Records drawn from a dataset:
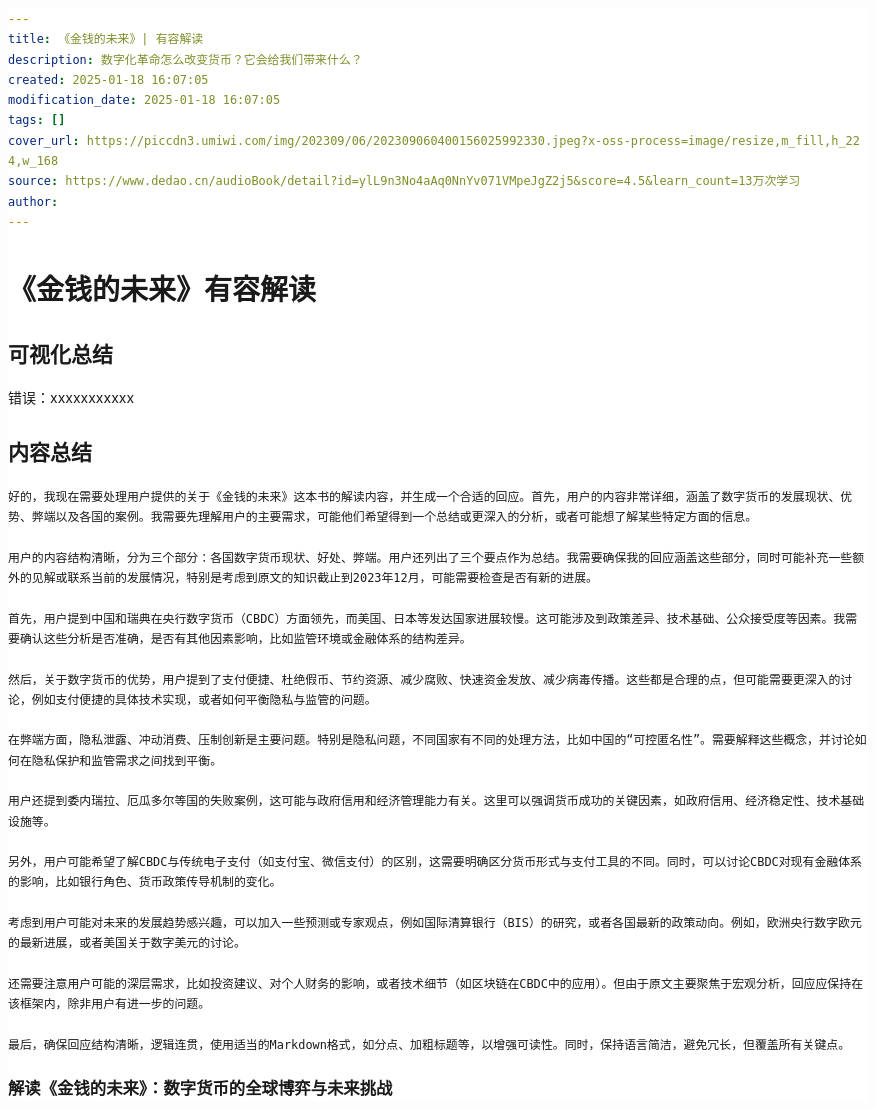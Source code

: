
 ```yaml
---
title: 《金钱的未来》| 有容解读
description: 数字化革命怎么改变货币？它会给我们带来什么？
created: 2025-01-18 16:07:05
modification_date: 2025-01-18 16:07:05
tags: []
cover_url: https://piccdn3.umiwi.com/img/202309/06/202309060400156025992330.jpeg?x-oss-process=image/resize,m_fill,h_224,w_168
source: https://www.dedao.cn/audioBook/detail?id=ylL9n3No4aAq0NnYv071VMpeJgZ2j5&score=4.5&learn_count=13万次学习
author: 
---
```


# 《金钱的未来》有容解读

## 可视化总结

错误：xxxxxxxxxxx

## 内容总结

```ad-think
好的，我现在需要处理用户提供的关于《金钱的未来》这本书的解读内容，并生成一个合适的回应。首先，用户的内容非常详细，涵盖了数字货币的发展现状、优势、弊端以及各国的案例。我需要先理解用户的主要需求，可能他们希望得到一个总结或更深入的分析，或者可能想了解某些特定方面的信息。

用户的内容结构清晰，分为三个部分：各国数字货币现状、好处、弊端。用户还列出了三个要点作为总结。我需要确保我的回应涵盖这些部分，同时可能补充一些额外的见解或联系当前的发展情况，特别是考虑到原文的知识截止到2023年12月，可能需要检查是否有新的进展。

首先，用户提到中国和瑞典在央行数字货币（CBDC）方面领先，而美国、日本等发达国家进展较慢。这可能涉及到政策差异、技术基础、公众接受度等因素。我需要确认这些分析是否准确，是否有其他因素影响，比如监管环境或金融体系的结构差异。

然后，关于数字货币的优势，用户提到了支付便捷、杜绝假币、节约资源、减少腐败、快速资金发放、减少病毒传播。这些都是合理的点，但可能需要更深入的讨论，例如支付便捷的具体技术实现，或者如何平衡隐私与监管的问题。

在弊端方面，隐私泄露、冲动消费、压制创新是主要问题。特别是隐私问题，不同国家有不同的处理方法，比如中国的“可控匿名性”。需要解释这些概念，并讨论如何在隐私保护和监管需求之间找到平衡。

用户还提到委内瑞拉、厄瓜多尔等国的失败案例，这可能与政府信用和经济管理能力有关。这里可以强调货币成功的关键因素，如政府信用、经济稳定性、技术基础设施等。

另外，用户可能希望了解CBDC与传统电子支付（如支付宝、微信支付）的区别，这需要明确区分货币形式与支付工具的不同。同时，可以讨论CBDC对现有金融体系的影响，比如银行角色、货币政策传导机制的变化。

考虑到用户可能对未来的发展趋势感兴趣，可以加入一些预测或专家观点，例如国际清算银行（BIS）的研究，或者各国最新的政策动向。例如，欧洲央行数字欧元的最新进展，或者美国关于数字美元的讨论。

还需要注意用户可能的深层需求，比如投资建议、对个人财务的影响，或者技术细节（如区块链在CBDC中的应用）。但由于原文主要聚焦于宏观分析，回应应保持在该框架内，除非用户有进一步的问题。

最后，确保回应结构清晰，逻辑连贯，使用适当的Markdown格式，如分点、加粗标题等，以增强可读性。同时，保持语言简洁，避免冗长，但覆盖所有关键点。
```

### 解读《金钱的未来》：数字货币的全球博弈与未来挑战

What you should do: List, from the entries above, every line in which the word "https" shows up.

Answer space:
cover_url: https://piccdn3.umiwi.com/img/202309/06/202309060400156025992330.jpeg?x-oss-process=image/resize,m_fill,h_224,w_168
source: https://www.dedao.cn/audioBook/detail?id=ylL9n3No4aAq0NnYv071VMpeJgZ2j5&score=4.5&learn_count=13万次学习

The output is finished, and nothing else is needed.